This was a personal project that I worked on in the Summer of 2018. The purpose of the project was to create an script that could take two audio files and create a musical mashup using them. The project currently only works in a very basic sense: one of the songs must have no instrumental track, and the other song must have no vocal track, and the songs kind of need to start with similar tempos. It was really quite basic, but has produced some good results thus far, which I’m rather proud of. Here is my favorite mashup; it is between Ratatat’s Loud Pipes and Eminem’s Lose Yourself. Just a fair warning, it has a bit of explicit content.
If you’re dying to see more SICK mashups like this, check out my soundcloud!
How it works
The songs that I used came in the form of .wav files, which is simply a file with a bunch of speaker amplitudes at given time steps (usually at a frequency of 44100Hz). The first thing that I do is attempt to determine the tempo of each song. The tempo of most songs is below 200 BPM, which corresponds to a frequency of roughly 3Hz. According to the Nyquist sampling theorem, we really don’t need the data to be at 44100Hz to detect a signal of 3Hz. As such, I first decided to down-sample the data, taking only every 44th data point. This means that I was left with a signal whose sampling frequency was roughly 1000Hz, which is much more manageable, and still leaves a lot of room for potential error in the tempo detection algorithm.
Using a buttersworth low pass filter, I first filtered both of the input songs. This naturally attenuated the high frequency noise of the signal and allowed me to hone in on the lower frequencies of the file, which will be better indicators of tempo. From there, I took the absolute value of the filtered signal and ran a basic peak detection algorithm on it.
Above is a graph showing the unfiltered signal in blue, the absolute value of the filtered signal in green, and interpreted peaks as red dots.

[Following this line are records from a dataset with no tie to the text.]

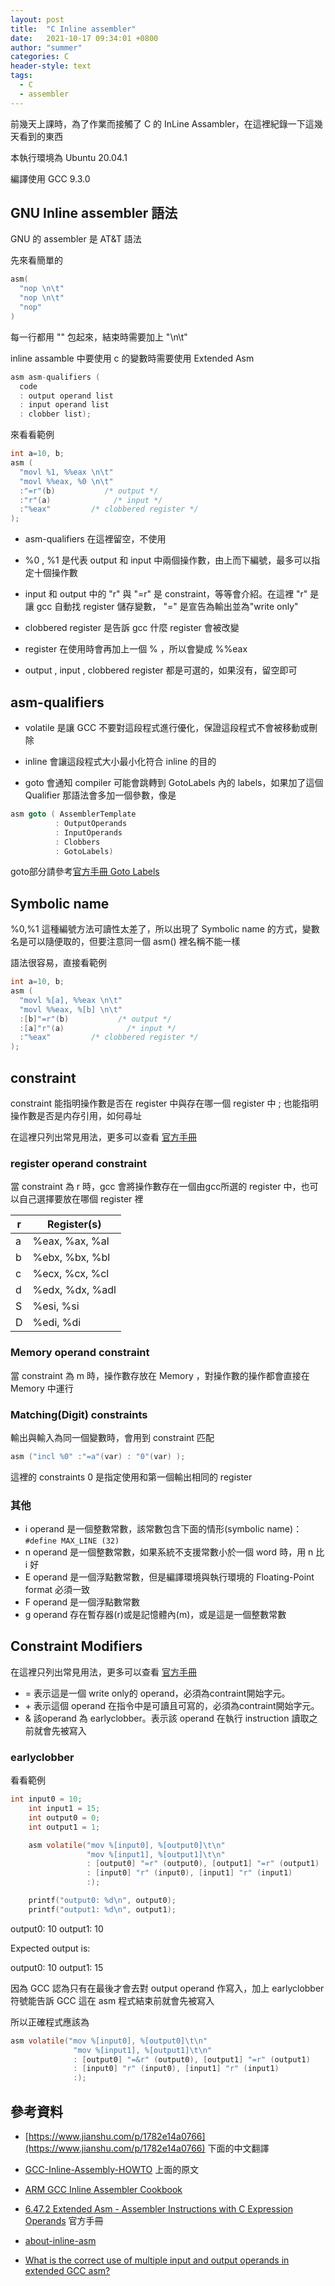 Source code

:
 ```yaml
---
layout: post
title:  "C Inline assembler"
date:   2021-10-17 09:34:01 +0800
author: "summer"
categories: C
header-style: text
tags:
  - C
  - assembler
---
```


前幾天上課時，為了作業而接觸了 C 的 InLine Assambler，在這裡紀錄一下這幾天看到的東西

<div class='alert alert-info'>
本執行環境為 Ubuntu 20.04.1

編譯使用 GCC 9.3.0
</div>

## GNU Inline assembler 語法

<div class='alert alert-info'>
GNU 的 assembler 是 AT&T 語法
</div>

先來看簡單的

```c
asm(
  "nop \n\t"
  "nop \n\t"
  "nop"
)
```

每一行都用 "" 包起來，結束時需要加上 "\n\t"

inline assamble 中要使用 c 的變數時需要使用 Extended Asm

```c
asm asm-qualifiers (
  code 
  : output operand list 
  : input operand list 
  : clobber list);
```

來看看範例

```c
int a=10, b;
asm ( 
  "movl %1, %%eax \n\t"
  "movl %%eax, %0 \n\t"
  :"=r"(b)           /* output */
  :"r"(a)              /* input */
  :"%eax"         /* clobbered register */
);
```

* asm-qualifiers 在這裡留空，不使用

* %0 , %1 是代表 output 和 input 中兩個操作數，由上而下編號，最多可以指定十個操作數

* input 和 output 中的 "r" 與 "=r" 是 constraint，等等會介紹。在這裡 "r" 是讓 gcc 自動找 register 儲存變數， "=" 是宣告為輸出並為"write only"

* clobbered register 是告訴 gcc 什麼 register 會被改變

* register 在使用時會再加上一個 % ，所以會變成 %%eax

* output , input , clobbered register 都是可選的，如果沒有，留空即可

## asm-qualifiers

* volatile 是讓 GCC 不要對這段程式進行優化，保證這段程式不會被移動或刪除

* inline 會讓這段程式大小最小化符合 inline 的目的

* goto 會通知 compiler 可能會跳轉到 GotoLabels 內的 labels，如果加了這個 Qualifier 那語法會多加一個參數，像是

```c
asm goto ( AssemblerTemplate 
          : OutputOperands
          : InputOperands
          : Clobbers
          : GotoLabels)
```

goto部分請參考[官方手冊 Goto Labels](https://gcc.gnu.org/onlinedocs/gcc/Extended-Asm.html#GotoLabels)

## Symbolic name

%0,%1 這種編號方法可讀性太差了，所以出現了 Symbolic name 的方式，變數名是可以隨便取的，但要注意同一個 asm() 裡名稱不能一樣

語法很容易，直接看範例

```c
int a=10, b;
asm ( 
  "movl %[a], %%eax \n\t"
  "movl %%eax, %[b] \n\t"
  :[b]"=r"(b)           /* output */
  :[a]"r"(a)              /* input */
  :"%eax"         /* clobbered register */
);
```

## constraint

constraint 能指明操作數是否在 register 中與存在哪一個 register 中 ; 也能指明操作數是否是内存引用，如何尋址

在這裡只列出常見用法，更多可以查看 [官方手冊](https://gcc.gnu.org/onlinedocs/gcc-4.8.5/gcc/Simple-Constraints.html#Simple-Constraints)

### register operand constraint

當 constraint 為 r 時，gcc 會將操作數存在一個由gcc所選的 register 中，也可以自己選擇要放在哪個 register 裡

r |Register(s)
-|-
a |%eax, %ax, %al
b |%ebx, %bx, %bl
c |%ecx, %cx, %cl
d |%edx, %dx, %adl
S |%esi, %si
D |%edi, %di

### Memory operand constraint

當 constraint 為 m 時，操作數存放在 Memory ，對操作數的操作都會直接在 Memory 中運行

### Matching(Digit) constraints

輸出與輸入為同一個變數時，會用到 constraint 匹配

```c
asm ("incl %0" :"=a"(var) : "0"(var) );
```

這裡的 constraints 0 是指定使用和第一個輸出相同的 register

### 其他

* i operand 是一個整數常數，該常數包含下面的情形(symbolic name)：`#define MAX_LINE (32)`
* n operand 是一個整數常數，如果系統不支援常數小於一個 word 時，用 n 比 i 好
* E operand 是一個浮點數常數，但是編譯環境與執行環境的 Floating-Point format 必須一致
* F operand 是一個浮點數常數
* g operand 存在暫存器(r)或是記憶體內(m)，或是這是一個整數常數

## Constraint Modifiers

在這裡只列出常見用法，更多可以查看 [官方手冊](https://gcc.gnu.org/onlinedocs/gcc-4.8.5/gcc/Modifiers.html#Modifiers)

* = 表示這是一個 write only的 operand，必須為contraint開始字元。
* \+ 表示這個 operand 在指令中是可讀且可寫的，必須為contraint開始字元。
* & 該operand 為 earlyclobber。表示該 operand 在執行 instruction 讀取之前就會先被寫入

### earlyclobber

看看範例

```c
int input0 = 10;
    int input1 = 15;
    int output0 = 0;
    int output1 = 1;

    asm volatile("mov %[input0], %[output0]\t\n"
                 "mov %[input1], %[output1]\t\n"
                 : [output0] "=r" (output0), [output1] "=r" (output1)
                 : [input0] "r" (input0), [input1] "r" (input1)
                 :);

    printf("output0: %d\n", output0);
    printf("output1: %d\n", output1);
```

output0: 10
output1: 10

Expected output is:

output0: 10
output1: 15

因為 GCC 認為只有在最後才會去對 output operand 作寫入，加上 earlyclobber 符號能告訴 GCC 這在 asm 程式結束前就會先被寫入

所以正確程式應該為

```c
asm volatile("mov %[input0], %[output0]\t\n"
              "mov %[input1], %[output1]\t\n"
              : [output0] "=&r" (output0), [output1] "=r" (output1)
              : [input0] "r" (input0), [input1] "r" (input1)
              :);
```

## 參考資料

* [https://www.jianshu.com/p/1782e14a0766](https://www.jianshu.com/p/1782e14a0766) 下面的中文翻譯

* [GCC-Inline-Assembly-HOWTO](https://www.ibiblio.org/gferg/ldp/GCC-Inline-Assembly-HOWTO.html) 上面的原文

* [ARM GCC Inline Assembler Cookbook](http://www.ethernut.de/en/documents/arm-inline-asm.html)

* [6.47.2 Extended Asm - Assembler Instructions with C Expression Operands](https://gcc.gnu.org/onlinedocs/gcc/Extended-Asm.html) 官方手冊

* [about-inline-asm](http://wen00072.github.io/blog/2015/12/10/about-inline-asm/)

* [What is the correct use of multiple input and output operands in extended GCC asm?](https://stackoverflow.com/questions/36002592/what-is-the-correct-use-of-multiple-input-and-output-operands-in-extended-gcc-as/36002878#36002878)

Above is a graph showing the absolute value of the filtered signal in green, and interpreted peaks as red dots. Some of the red dots are not on the best local maxima due to a minimum distance restriction placed on the peak detection algorithm.

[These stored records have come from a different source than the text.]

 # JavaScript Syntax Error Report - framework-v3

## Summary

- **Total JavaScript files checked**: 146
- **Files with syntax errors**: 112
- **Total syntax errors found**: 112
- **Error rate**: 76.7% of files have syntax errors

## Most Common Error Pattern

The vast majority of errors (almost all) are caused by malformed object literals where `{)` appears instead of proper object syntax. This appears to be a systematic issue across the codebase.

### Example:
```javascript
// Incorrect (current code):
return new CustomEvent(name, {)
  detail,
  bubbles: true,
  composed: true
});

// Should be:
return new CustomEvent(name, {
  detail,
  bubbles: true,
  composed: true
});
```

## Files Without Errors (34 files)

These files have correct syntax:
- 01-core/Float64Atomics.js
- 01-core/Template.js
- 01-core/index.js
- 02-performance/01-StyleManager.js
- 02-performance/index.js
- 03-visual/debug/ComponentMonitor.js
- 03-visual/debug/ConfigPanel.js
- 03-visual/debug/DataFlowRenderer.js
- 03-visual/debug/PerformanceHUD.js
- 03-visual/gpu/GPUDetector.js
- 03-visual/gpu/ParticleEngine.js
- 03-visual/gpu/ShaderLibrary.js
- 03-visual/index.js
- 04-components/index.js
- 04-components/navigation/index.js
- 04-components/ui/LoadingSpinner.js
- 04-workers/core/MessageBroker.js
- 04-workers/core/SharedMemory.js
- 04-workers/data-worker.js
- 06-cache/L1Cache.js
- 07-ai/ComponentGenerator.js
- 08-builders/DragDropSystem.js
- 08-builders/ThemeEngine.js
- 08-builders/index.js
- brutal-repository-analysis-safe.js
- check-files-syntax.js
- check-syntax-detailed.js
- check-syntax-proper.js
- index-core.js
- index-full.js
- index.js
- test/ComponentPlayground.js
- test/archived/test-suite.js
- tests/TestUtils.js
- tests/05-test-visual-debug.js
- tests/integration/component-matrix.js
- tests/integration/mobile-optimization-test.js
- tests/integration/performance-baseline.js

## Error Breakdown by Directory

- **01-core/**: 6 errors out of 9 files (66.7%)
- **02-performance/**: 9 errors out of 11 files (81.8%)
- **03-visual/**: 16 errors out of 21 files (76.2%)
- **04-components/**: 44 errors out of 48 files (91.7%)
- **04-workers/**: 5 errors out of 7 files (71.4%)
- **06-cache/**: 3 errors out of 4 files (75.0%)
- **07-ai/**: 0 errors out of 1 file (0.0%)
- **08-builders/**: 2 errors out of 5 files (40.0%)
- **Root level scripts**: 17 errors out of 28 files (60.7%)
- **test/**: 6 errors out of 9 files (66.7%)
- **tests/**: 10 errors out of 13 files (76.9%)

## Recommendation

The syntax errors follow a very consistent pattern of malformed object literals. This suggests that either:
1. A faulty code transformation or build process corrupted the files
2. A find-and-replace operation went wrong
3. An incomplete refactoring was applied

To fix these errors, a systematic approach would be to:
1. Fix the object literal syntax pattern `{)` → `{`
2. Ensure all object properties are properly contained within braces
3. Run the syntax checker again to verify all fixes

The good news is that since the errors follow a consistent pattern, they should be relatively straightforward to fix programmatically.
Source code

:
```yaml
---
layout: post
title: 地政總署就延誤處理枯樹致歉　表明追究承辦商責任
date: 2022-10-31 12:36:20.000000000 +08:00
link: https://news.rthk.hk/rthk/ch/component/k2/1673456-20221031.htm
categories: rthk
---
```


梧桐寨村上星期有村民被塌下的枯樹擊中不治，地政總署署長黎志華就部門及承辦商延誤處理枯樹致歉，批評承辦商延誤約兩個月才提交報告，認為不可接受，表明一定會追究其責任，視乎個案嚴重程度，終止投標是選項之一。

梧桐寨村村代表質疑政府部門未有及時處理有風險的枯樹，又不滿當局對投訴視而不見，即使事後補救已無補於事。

Classifying the peaks gives one a good idea for candidate beats of the song. There could be many false positives, and many beats that failed to get detected, but thankfully, there is a way around this. Once all of the peaks were detected, the temporal distance between each peak and its “n” closest neighbors was found and recorded. This time is associated with a tempo, which is calculated and stored in a histogram. Once the histogram is fully completed, the most common tempo is then returned as the algorithm’s best guess for the tempo of the song. The reason why the “n” closest neighbors are considered is to give tolerance for peaks falsely labeled as beats. Because the entire song is used to generate candidate peaks, it is rather tolerant for beaks being failed to be classified as peaks.

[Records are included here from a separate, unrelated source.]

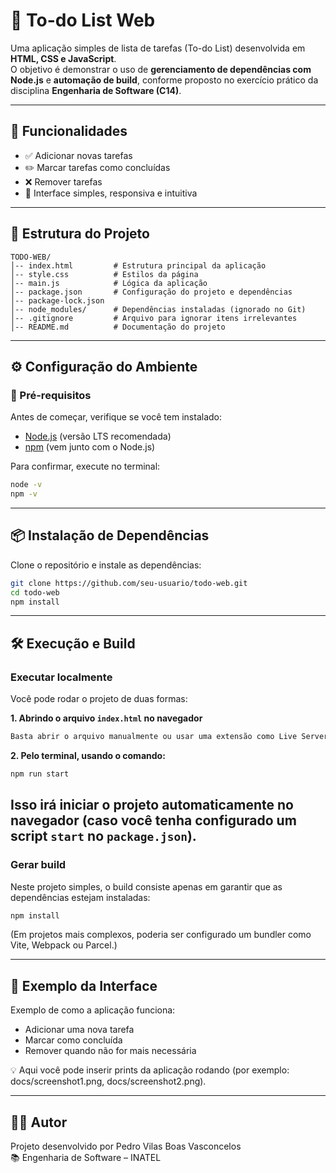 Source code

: # 📝 To-do List Web

Uma aplicação simples de lista de tarefas (To-do List) desenvolvida em **HTML, CSS e JavaScript**.  
O objetivo é demonstrar o uso de **gerenciamento de dependências com Node.js** e **automação de build**, conforme proposto no exercício prático da disciplina **Engenharia de Software (C14)**.

---

## 🚀 Funcionalidades
- ✅ Adicionar novas tarefas  
- ✏️ Marcar tarefas como concluídas  
- ❌ Remover tarefas  
- 🎨 Interface simples, responsiva e intuitiva  

---

## 📂 Estrutura do Projeto
```
TODO-WEB/
│-- index.html         # Estrutura principal da aplicação
│-- style.css          # Estilos da página
│-- main.js            # Lógica da aplicação
│-- package.json       # Configuração do projeto e dependências
│-- package-lock.json
│-- node_modules/      # Dependências instaladas (ignorado no Git)
│-- .gitignore         # Arquivo para ignorar itens irrelevantes
│-- README.md          # Documentação do projeto
```

---

## ⚙️ Configuração do Ambiente

### 🔹 Pré-requisitos
Antes de começar, verifique se você tem instalado:
- [Node.js](https://nodejs.org/) (versão LTS recomendada)  
- [npm](https://www.npmjs.com/) (vem junto com o Node.js)  

Para confirmar, execute no terminal:
```bash
node -v
npm -v
```

---

## 📦 Instalação de Dependências

Clone o repositório e instale as dependências:

```bash
git clone https://github.com/seu-usuario/todo-web.git
cd todo-web
npm install
```

---

## 🛠️ Execução e Build

### Executar localmente

Você pode rodar o projeto de duas formas:

**1. Abrindo o arquivo `index.html` no navegador**  
```bash
Basta abrir o arquivo manualmente ou usar uma extensão como Live Server no VS Code.
```

**2. Pelo terminal, usando o comando:**
```bash
npm run start
```
Isso irá iniciar o projeto automaticamente no navegador (caso você tenha configurado um script `start` no `package.json`).
---

### Gerar build
Neste projeto simples, o build consiste apenas em garantir que as dependências estejam instaladas:

```bash
npm install
```
(Em projetos mais complexos, poderia ser configurado um bundler como Vite, Webpack ou Parcel.)

---

## 📸 Exemplo da Interface

Exemplo de como a aplicação funciona:

- Adicionar uma nova tarefa
- Marcar como concluída
- Remover quando não for mais necessária

💡 Aqui você pode inserir prints da aplicação rodando (por exemplo: docs/screenshot1.png, docs/screenshot2.png).

---

## 👨‍💻 Autor

Projeto desenvolvido por Pedro Vilas Boas Vasconcelos  
📚 Engenharia de Software – INATEL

Once the tempo is determined, one of the songs needs to have its tempo corrected in order to match the other. Currently, the project artificially changes the sampling frequency of the target song to change the tempo. This is not ideal, as simply changing the sampling frequency will not only change tempo, but it will also change pitch. To try and create a higher quality end product, both songs (in their full, un-downsampled forms) get populated with linearly interpolated data points for amplitude based off of the existing data points. This introduces an increased level of granularity in the frames of the music, which allows for a higher quality time shift to be made. Then, the song to be temporally changed is inserted at the correct sampling frequency. Because the two songs now have different sampling frequencies, the song that is inserted gets another round of linear time interpolation in order to place the samples at roughly the right spot.
Next Steps
This project was super fun to work on, and I am pretty proud of some of the results. That being said, there are so many ways that this project can be improved, many of which I wish to implement going into the future.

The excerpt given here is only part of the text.